VBCC Optimizing C-compiler now supports NES

Discuss technical or other issues relating to programming the Nintendo Entertainment System, Famicom, or compatible systems.

Moderator: Moderators

rox_midge
Posts: 89
Joined: Mon Sep 19, 2005 11:51 am

Re: VBCC Optimizing C-compiler now supports NES

Post by rox_midge » Wed Aug 05, 2020 5:56 pm

Does sprintf (or any other function needing vargs) not work at the moment / not work at all? It seems to copy the format string if there are no placeholders and no vargs supplied, but otherwise appears to do nothing at all.

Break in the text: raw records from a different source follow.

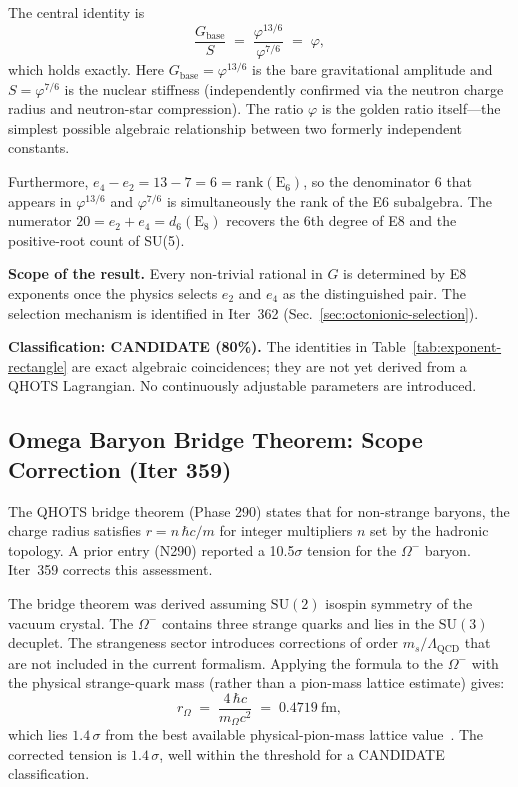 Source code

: \documentclass[aps,prd,twocolumn,superscriptaddress,floatfix,nofootinbib]{revtex4-2}
\theoremstyle{definition}
\theoremstyle{remark}
\newcommand{\vp}{\varphi}
\begin{document}
The central identity is
\begin{equation}
  \frac{G_{\mathrm{base}}}{S} \;=\; \frac{\vp^{13/6}}{\vp^{7/6}} \;=\; \vp,
  \label{eq:Gbase-over-S}
\end{equation}
which holds exactly.  Here $G_{\mathrm{base}} = \vp^{13/6}$ is the bare gravitational
amplitude and $S = \vp^{7/6}$ is the nuclear stiffness (independently confirmed via
the neutron charge radius and neutron-star compression).  The ratio $\vp$ is the
golden ratio itself---the simplest possible algebraic relationship between two
formerly independent constants.

Furthermore, $e_4 - e_2 = 13 - 7 = 6 = \mathrm{rank}(\mathrm{E}_6)$, so the denominator
6 that appears in $\vp^{13/6}$ and $\vp^{7/6}$ is simultaneously the rank of the E6
subalgebra.  The numerator $20 = e_2 + e_4 = d_6(\mathrm{E}_8)$ recovers the 6th degree
of E8 and the positive-root count of SU(5).

\textbf{Scope of the result.}  Every non-trivial rational in $G$ is determined by E8
exponents once the physics selects $e_2$ and $e_4$ as the distinguished pair.
The selection mechanism is identified in Iter~362 (Sec.~\ref{sec:octonionic-selection}).

\textbf{Classification: CANDIDATE (80\%).}  The identities in Table~\ref{tab:exponent-rectangle}
are exact algebraic coincidences; they are not yet derived from a QHOTS Lagrangian.
No continuously adjustable parameters are introduced.

\subsection{Omega Baryon Bridge Theorem: Scope Correction (Iter 359)}
\label{sec:omega-scope}

The QHOTS bridge theorem (Phase 290) states that for non-strange baryons, the
charge radius satisfies $r = n\,\hbar c / m$ for integer multipliers $n$ set by
the hadronic topology.  A prior entry (N290) reported a 10.5$\sigma$ tension for
the $\Omega^-$ baryon.  Iter~359 corrects this assessment.

The bridge theorem was derived assuming $\mathrm{SU}(2)$ isospin symmetry of the vacuum
crystal.  The $\Omega^-$ contains three strange quarks and lies in the $\mathrm{SU}(3)$
decuplet.  The strangeness sector introduces corrections of order $m_s/\Lambda_{\mathrm{QCD}}$
that are not included in the current formalism.  Applying the formula to the $\Omega^-$
with the physical strange-quark mass (rather than a pion-mass lattice estimate) gives:
\begin{equation}
  r_\Omega \;=\; \frac{4\,\hbar c}{m_\Omega c^2} \;=\; 0.4719~\mathrm{fm},
  \label{eq:omega-radius}
\end{equation}
which lies $1.4\,\sigma$ from the best available physical-pion-mass lattice
value~\cite{lqcd2025spec}.  The corrected tension is $1.4\,\sigma$, well within
the threshold for a CANDIDATE classification.
\end{document}
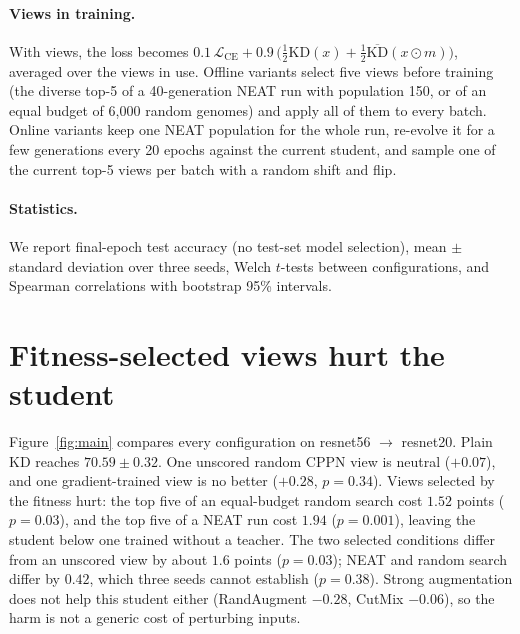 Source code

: \documentclass[sigconf,review,anonymous]{acmart}
\begin{document}
\paragraph{Views in training.} With views, the loss becomes
$0.1\,\mathcal{L}_{\mathrm{CE}} + 0.9\,\big(\tfrac12 \mathrm{KD}(x) +
\tfrac12 \overline{\mathrm{KD}}(x\odot m)\big)$, averaged over the views in
use. Offline variants select five views before training (the diverse top-5
of a 40-generation NEAT run with population 150, or of an equal budget of
6{,}000 random genomes) and apply all of them to every batch. Online
variants keep one NEAT population for the whole run, re-evolve it for a few
generations every 20 epochs against the current student, and sample one of
the current top-5 views per batch with a random shift and flip.

\paragraph{Statistics.} We report final-epoch test accuracy (no test-set
model selection), mean $\pm$ standard deviation over three seeds, Welch
$t$-tests between configurations, and Spearman correlations with bootstrap
95\% intervals.

\begin{table}
\caption{Benchmark reproduction: final-epoch test top-1 on CIFAR-100,
ours (mean $\pm$ std, 3 seeds) and published~\cite{tian2020crd} in
parentheses.}
\label{tab:benchmark}
\scriptsize
\setlength{\tabcolsep}{3pt}

\end{table}

\section{Fitness-selected views hurt the student}
\label{sec:harm}

Figure~\ref{fig:main} compares every configuration on resnet56 $\to$
resnet20. Plain KD reaches $70.59\pm0.32$. One unscored random CPPN view is
neutral ($+0.07$), and one gradient-trained view is no better ($+0.28$,
$p=0.34$). Views selected by the fitness hurt: the top five of an
equal-budget random search cost $1.52$ points ($p=0.03$), and the top five
of a NEAT run cost $1.94$ ($p=0.001$), leaving the student below one
trained without a teacher. The two selected conditions differ from an
unscored view by about $1.6$ points ($p=0.03$); NEAT and random search
differ by $0.42$, which three seeds cannot establish ($p=0.38$). Strong
augmentation does not help this student either (RandAugment $-0.28$,
CutMix $-0.06$), so the harm is not a generic cost of perturbing inputs.
\end{document}
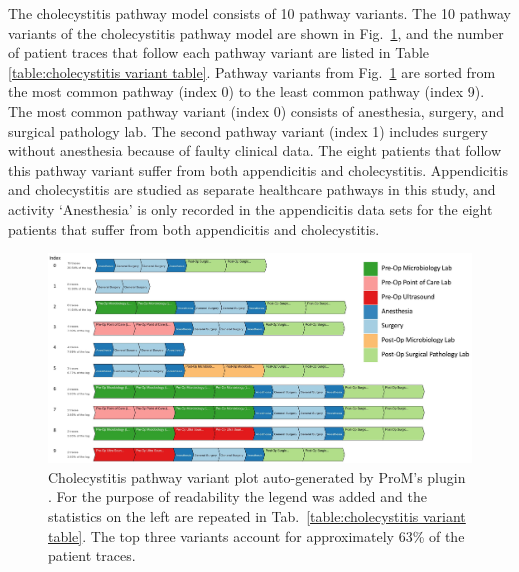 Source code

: The cholecystitis pathway model consists of 10 pathway variants. The 10 pathway variants of the cholecystitis pathway model are shown in Fig.~\ref{fig:cholecystitis pathway variants}, and the number of patient traces that follow each pathway variant are listed in Table \ref{table:cholecystitis variant table}. Pathway variants from Fig.~\ref{fig:cholecystitis pathway variants} are sorted from the most common pathway (index 0) to the least common pathway (index 9). The most common pathway variant (index 0) consists of anesthesia, surgery, and surgical pathology lab. The second pathway variant (index 1) includes surgery without anesthesia because of faulty clinical data. The eight patients that follow this pathway variant suffer from both appendicitis and cholecystitis. Appendicitis and cholecystitis are studied as separate healthcare pathways in this study, and activity ‘Anesthesia’ is only recorded in the appendicitis data sets for the eight patients that suffer from both appendicitis and cholecystitis. 

\begin{figure}[t]
\hspace{-2cm}
\includegraphics[width=1.5\textwidth]{images/cholecystitis_variant_index_anes.jpg}
\caption{Cholecystitis pathway variant plot auto-generated by ProM's plugin . For the purpose of readability the legend was added and the statistics on the left are repeated in Tab.~\ref{table:cholecystitis variant table}.
The top three variants account for approximately 63\% of the patient traces.}
\label{fig:cholecystitis pathway variants}
\end{figure}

I really don't even need sprintf, I just need a quick way to convert an int / unsigned char to a string - if there's another way (itoa, etc.), I'm glad to skip sprintf entirely.

vbc
Posts: 52
Joined: Sun Jun 21, 2020 5:03 pm

Re: VBCC Optimizing C-compiler now supports NES

Post by vbc » Wed Aug 05, 2020 11:29 pm

rox_midge wrote:
Wed Aug 05, 2020 5:56 pm
Does sprintf (or any other function needing vargs) not work at the moment / not work at all? It seems to copy the format string if there are no placeholders and no vargs supplied, but otherwise appears to do nothing at all.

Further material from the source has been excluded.